*Items listed in a dataset*.
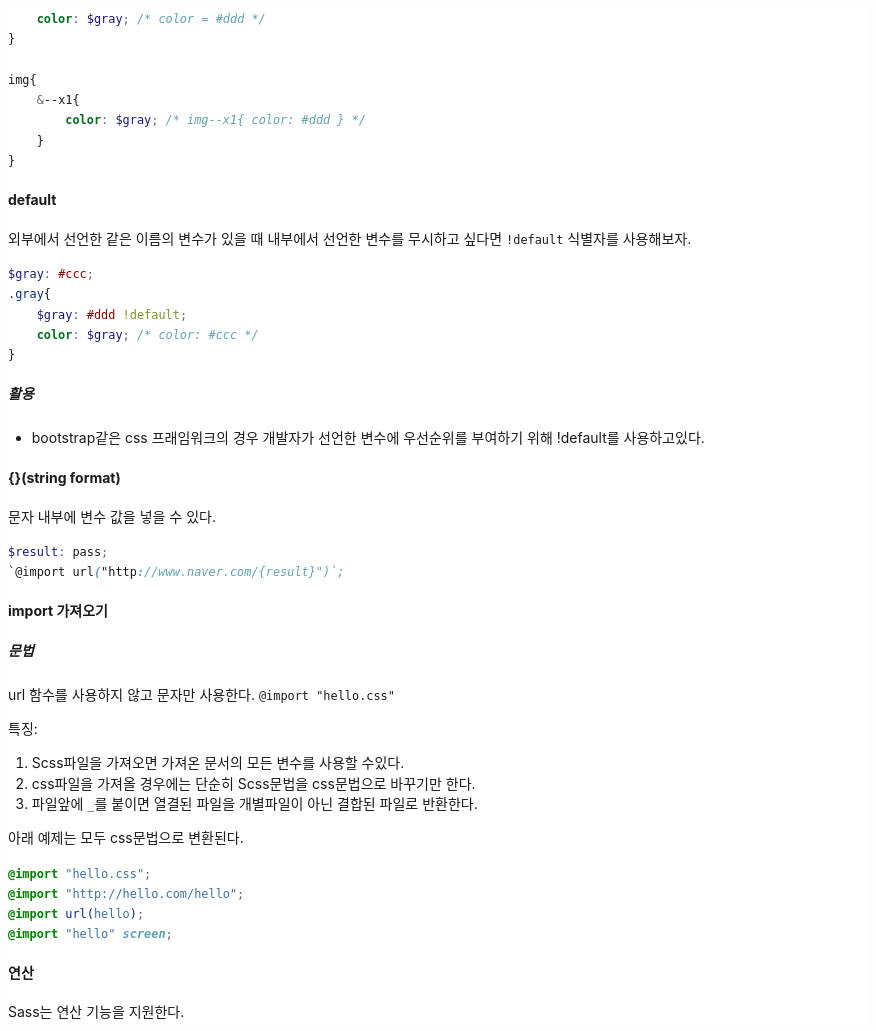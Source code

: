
 ```scss
	color: $gray; /* color = #ddd */
}

img{
	&--x1{
		color: $gray; /* img--x1{ color: #ddd } */
	}
}
```

#### default
외부에서 선언한 같은 이름의 변수가 있을 때 내부에서 선언한 변수를 무시하고 싶다면 `!default` 식별자를 사용해보자.

```scss
$gray: #ccc;
.gray{
	$gray: #ddd !default;
	color: $gray; /* color: #ccc */
}
```

##### 활용
- bootstrap같은 css 프래임워크의 경우 개발자가 선언한 변수에 우선순위를 부여하기 위해 !default를 사용하고있다.

#### {}(string format)
문자 내부에 변수 값을 넣을 수 있다.

```scss
$result: pass;
`@import url("http://www.naver.com/{result}")`;
```

#### import 가져오기

##### 문법
url 함수를 사용하지 않고 문자만 사용한다.
`@import "hello.css"`

특징:
1. Scss파일을 가져오면 가져온 문서의 모든 변수를 사용할 수있다.
2. css파일을 가져올 경우에는 단순히 Scss문법을 css문법으로 바꾸기만 한다.
3. 파일앞에 `_`를 붙이면 열결된 파일을 개별파일이 아닌 결합된 파일로 반환한다.

아래 예제는 모두 css문법으로 변환된다.
```scss
@import "hello.css";
@import "http://hello.com/hello";
@import url(hello);
@import "hello" screen;
```

#### 연산
Sass는 연산 기능을 지원한다.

*Exercise instructions*. In the copy, every entry appears exactly as written above and no picture appears.

*Answer for the task*.
Source code

:
 ```scss
	color: $gray; /* color = #ddd */
}

img{
	&--x1{
		color: $gray; /* img--x1{ color: #ddd } */
	}
}
```

#### default
외부에서 선언한 같은 이름의 변수가 있을 때 내부에서 선언한 변수를 무시하고 싶다면 `!default` 식별자를 사용해보자.

```scss
$gray: #ccc;
.gray{
	$gray: #ddd !default;
	color: $gray; /* color: #ccc */
}
```

##### 활용
- bootstrap같은 css 프래임워크의 경우 개발자가 선언한 변수에 우선순위를 부여하기 위해 !default를 사용하고있다.

#### {}(string format)
문자 내부에 변수 값을 넣을 수 있다.

```scss
$result: pass;
`@import url("http://www.naver.com/{result}")`;
```

#### import 가져오기

##### 문법
url 함수를 사용하지 않고 문자만 사용한다.
`@import "hello.css"`

특징:
1. Scss파일을 가져오면 가져온 문서의 모든 변수를 사용할 수있다.
2. css파일을 가져올 경우에는 단순히 Scss문법을 css문법으로 바꾸기만 한다.
3. 파일앞에 `_`를 붙이면 열결된 파일을 개별파일이 아닌 결합된 파일로 반환한다.

아래 예제는 모두 css문법으로 변환된다.
```scss
@import "hello.css";
@import "http://hello.com/hello";
@import url(hello);
@import "hello" screen;
```

#### 연산
Sass는 연산 기능을 지원한다.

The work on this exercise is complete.